RECORDS SUPPLIED START

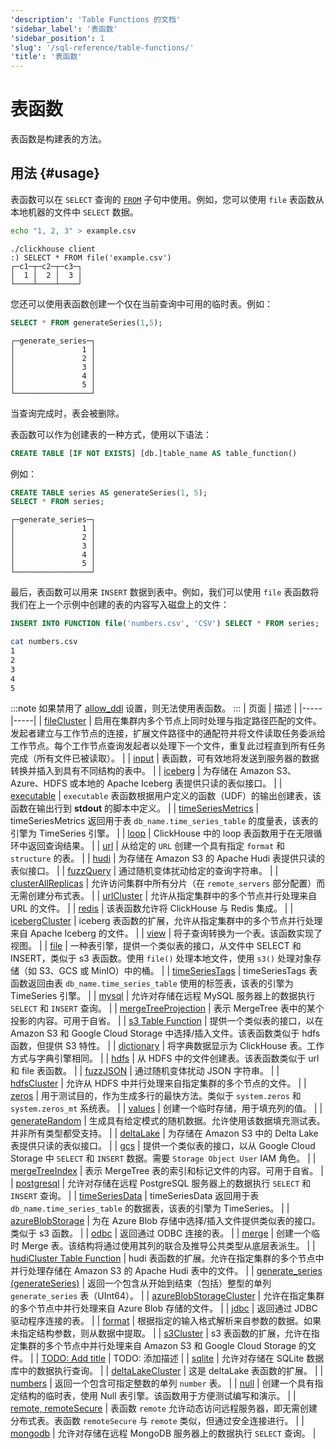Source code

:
 ```yaml
---
'description': 'Table Functions 的文档'
'sidebar_label': '表函数'
'sidebar_position': 1
'slug': '/sql-reference/table-functions/'
'title': '表函数'
---
```



# 表函数

表函数是构建表的方法。

## 用法 {#usage}

表函数可以在 `SELECT` 查询的 [`FROM`](../../sql-reference/statements/select/from.md) 子句中使用。例如，您可以使用 `file` 表函数从本地机器的文件中 `SELECT` 数据。

```bash
echo "1, 2, 3" > example.csv
```
```text
./clickhouse client
:) SELECT * FROM file('example.csv')
┌─c1─┬─c2─┬─c3─┐
│  1 │  2 │  3 │
└────┴────┴────┘
```

您还可以使用表函数创建一个仅在当前查询中可用的临时表。例如：

```sql title="Query"
SELECT * FROM generateSeries(1,5);
```
```response title="Response"
┌─generate_series─┐
│               1 │
│               2 │
│               3 │
│               4 │
│               5 │
└─────────────────┘
```

当查询完成时，表会被删除。

表函数可以作为创建表的一种方式，使用以下语法：

```sql
CREATE TABLE [IF NOT EXISTS] [db.]table_name AS table_function()
```

例如：

```sql title="Query"
CREATE TABLE series AS generateSeries(1, 5);
SELECT * FROM series;
```

```response
┌─generate_series─┐
│               1 │
│               2 │
│               3 │
│               4 │
│               5 │
└─────────────────┘
```

最后，表函数可以用来 `INSERT` 数据到表中。例如，我们可以使用 `file` 表函数将我们在上一个示例中创建的表的内容写入磁盘上的文件：

```sql
INSERT INTO FUNCTION file('numbers.csv', 'CSV') SELECT * FROM series;
```

```bash
cat numbers.csv
1
2
3
4
5
```

:::note
如果禁用了 [allow_ddl](/operations/settings/settings#allow_ddl) 设置，则无法使用表函数。
:::
| 页面 | 描述 |
|-----|-----|
| [fileCluster](/sql-reference/table-functions/fileCluster) | 启用在集群内多个节点上同时处理与指定路径匹配的文件。发起者建立与工作节点的连接，扩展文件路径中的通配符并将文件读取任务委派给工作节点。每个工作节点查询发起者以处理下一个文件，重复此过程直到所有任务完成（所有文件已被读取）。 |
| [input](/sql-reference/table-functions/input) | 表函数，可有效地将发送到服务器的数据转换并插入到具有不同结构的表中。 |
| [iceberg](/sql-reference/table-functions/iceberg) | 为存储在 Amazon S3、Azure、HDFS 或本地的 Apache Iceberg 表提供只读的表似接口。 |
| [executable](/engines/table-functions/executable) | `executable` 表函数根据用户定义的函数（UDF）的输出创建表，该函数在输出行到 **stdout** 的脚本中定义。 |
| [timeSeriesMetrics](/sql-reference/table-functions/timeSeriesMetrics) | timeSeriesMetrics 返回用于表 `db_name.time_series_table` 的度量表，该表的引擎为 TimeSeries 引擎。 |
| [loop](/sql-reference/table-functions/loop) | ClickHouse 中的 loop 表函数用于在无限循环中返回查询结果。 |
| [url](/sql-reference/table-functions/url) | 从给定的 `URL` 创建一个具有指定 `format` 和 `structure` 的表。 |
| [hudi](/sql-reference/table-functions/hudi) | 为存储在 Amazon S3 的 Apache Hudi 表提供只读的表似接口。 |
| [fuzzQuery](/sql-reference/table-functions/fuzzQuery) | 通过随机变体扰动给定的查询字符串。 |
| [clusterAllReplicas](/sql-reference/table-functions/cluster) | 允许访问集群中所有分片（在 `remote_servers` 部分配置）而无需创建分布式表。 |
| [urlCluster](/sql-reference/table-functions/urlCluster) | 允许从指定集群中的多个节点并行处理来自 URL 的文件。 |
| [redis](/sql-reference/table-functions/redis) | 该表函数允许将 ClickHouse 与 Redis 集成。 |
| [icebergCluster](/sql-reference/table-functions/icebergCluster) | iceberg 表函数的扩展，允许从指定集群中的多个节点并行处理来自 Apache Iceberg 的文件。 |
| [view](/sql-reference/table-functions/view) | 将子查询转换为一个表。该函数实现了视图。 |
| [file](/sql-reference/table-functions/file) | 一种表引擎，提供一个类似表的接口，从文件中 SELECT 和 INSERT，类似于 s3 表函数。使用 `file()` 处理本地文件，使用 `s3()` 处理对象存储（如 S3、GCS 或 MinIO）中的桶。 |
| [timeSeriesTags](/sql-reference/table-functions/timeSeriesTags) | timeSeriesTags 表函数返回由表 `db_name.time_series_table` 使用的标签表，该表的引擎为 TimeSeries 引擎。 |
| [mysql](/sql-reference/table-functions/mysql) | 允许对存储在远程 MySQL 服务器上的数据执行 `SELECT` 和 `INSERT` 查询。 |
| [mergeTreeProjection](/sql-reference/table-functions/mergeTreeProjection) | 表示 MergeTree 表中的某个投影的内容。可用于自省。 |
| [s3 Table Function](/sql-reference/table-functions/s3) | 提供一个类似表的接口，以在 Amazon S3 和 Google Cloud Storage 中选择/插入文件。该表函数类似于 hdfs 函数，但提供 S3 特性。 |
| [dictionary](/sql-reference/table-functions/dictionary) | 将字典数据显示为 ClickHouse 表。工作方式与字典引擎相同。 |
| [hdfs](/sql-reference/table-functions/hdfs) | 从 HDFS 中的文件创建表。该表函数类似于 url 和 file 表函数。 |
| [fuzzJSON](/sql-reference/table-functions/fuzzJSON) | 通过随机变体扰动 JSON 字符串。 |
| [hdfsCluster](/sql-reference/table-functions/hdfsCluster) | 允许从 HDFS 中并行处理来自指定集群的多个节点的文件。 |
| [zeros](/sql-reference/table-functions/zeros) | 用于测试目的，作为生成多行的最快方法。类似于 `system.zeros` 和 `system.zeros_mt` 系统表。 |
| [values](/sql-reference/table-functions/values) | 创建一个临时存储，用于填充列的值。 |
| [generateRandom](/sql-reference/table-functions/generate) | 生成具有给定模式的随机数据。允许使用该数据填充测试表。并非所有类型都受支持。 |
| [deltaLake](/sql-reference/table-functions/deltalake) | 为存储在 Amazon S3 中的 Delta Lake 表提供只读的表似接口。 |
| [gcs](/sql-reference/table-functions/gcs) | 提供一个类似表的接口，以从 Google Cloud Storage 中 `SELECT` 和 `INSERT` 数据。需要 `Storage Object User` IAM 角色。 |
| [mergeTreeIndex](/sql-reference/table-functions/mergeTreeIndex) | 表示 MergeTree 表的索引和标记文件的内容。可用于自省。 |
| [postgresql](/sql-reference/table-functions/postgresql) | 允许对存储在远程 PostgreSQL 服务器上的数据执行 `SELECT` 和 `INSERT` 查询。 |
| [timeSeriesData](/sql-reference/table-functions/timeSeriesData) | timeSeriesData 返回用于表 `db_name.time_series_table` 的数据表，该表的引擎为 TimeSeries。 |
| [azureBlobStorage](/sql-reference/table-functions/azureBlobStorage) | 为在 Azure Blob 存储中选择/插入文件提供类似表的接口。类似于 s3 函数。 |
| [odbc](/sql-reference/table-functions/odbc) | 返回通过 ODBC 连接的表。 |
| [merge](/sql-reference/table-functions/merge) | 创建一个临时 Merge 表。该结构将通过使用其列的联合及推导公共类型从底层表派生。 |
| [hudiCluster Table Function](/sql-reference/table-functions/hudiCluster) | hudi 表函数的扩展。允许在指定集群的多个节点中并行处理存储在 Amazon S3 的 Apache Hudi 表中的文件。 |
| [generate_series (generateSeries)](/sql-reference/table-functions/generate_series) | 返回一个包含从开始到结束（包括）整型的单列 `generate_series` 表（UInt64）。 |
| [azureBlobStorageCluster](/sql-reference/table-functions/azureBlobStorageCluster) | 允许在指定集群的多个节点中并行处理来自 Azure Blob 存储的文件。 |
| [jdbc](/sql-reference/table-functions/jdbc) | 返回通过 JDBC 驱动程序连接的表。 |
| [format](/sql-reference/table-functions/format) | 根据指定的输入格式解析来自参数的数据。如果未指定结构参数，则从数据中提取。 |
| [s3Cluster](/sql-reference/table-functions/s3Cluster) | s3 表函数的扩展，允许在指定集群的多个节点中并行处理来自 Amazon S3 和 Google Cloud Storage 的文件。 |
| [TODO: Add title](/sql-reference/table-functions/generateSeries) | TODO: 添加描述 |
| [sqlite](/sql-reference/table-functions/sqlite) | 允许对存储在 SQLite 数据库中的数据执行查询。 |
| [deltaLakeCluster](/sql-reference/table-functions/deltalakeCluster) | 这是 deltaLake 表函数的扩展。 |
| [numbers](/sql-reference/table-functions/numbers) | 返回一个包含可指定整数的单列 `number` 表。 |
| [null](/sql-reference/table-functions/null) | 创建一个具有指定结构的临时表，使用 Null 表引擎。该函数用于方便测试编写和演示。 |
| [remote, remoteSecure](/sql-reference/table-functions/remote) | 表函数 `remote` 允许动态访问远程服务器，即无需创建分布式表。表函数 `remoteSecure` 与 `remote` 类似，但通过安全连接进行。 |
| [mongodb](/sql-reference/table-functions/mongodb) | 允许对存储在远程 MongoDB 服务器上的数据执行 `SELECT` 查询。 |

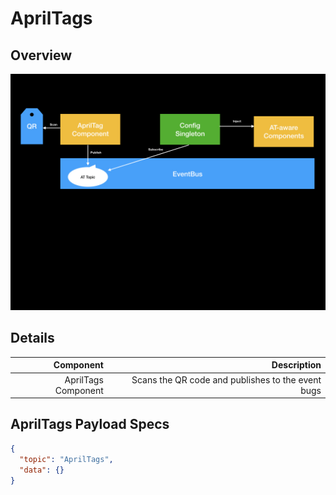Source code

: # AprilTags

## Overview

![AprilTags Pipeline Architecture](./FTC-AprilTags/aprilTags-architecture.jpeg)

## Details

| Component|                                       Description |
|-----------------:|--------------------------------------------------:|
| AprilTags Component| Scans the QR code and publishes to the event bugs |                         

## AprilTags Payload Specs

```json
{
  "topic": "AprilTags",
  "data": {}
}
```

RECORDS SUPPLIED END

> [WHAT YOU ARE ASKED TO DO]: Filter on the word "AprilTags": copy each matching line from the entries above.

> [PROBLEM SOLUTION]:
: # AprilTags
![AprilTags Pipeline Architecture](./FTC-AprilTags/aprilTags-architecture.jpeg)
| AprilTags Component| Scans the QR code and publishes to the event bugs |                         
## AprilTags Payload Specs
  "topic": "AprilTags",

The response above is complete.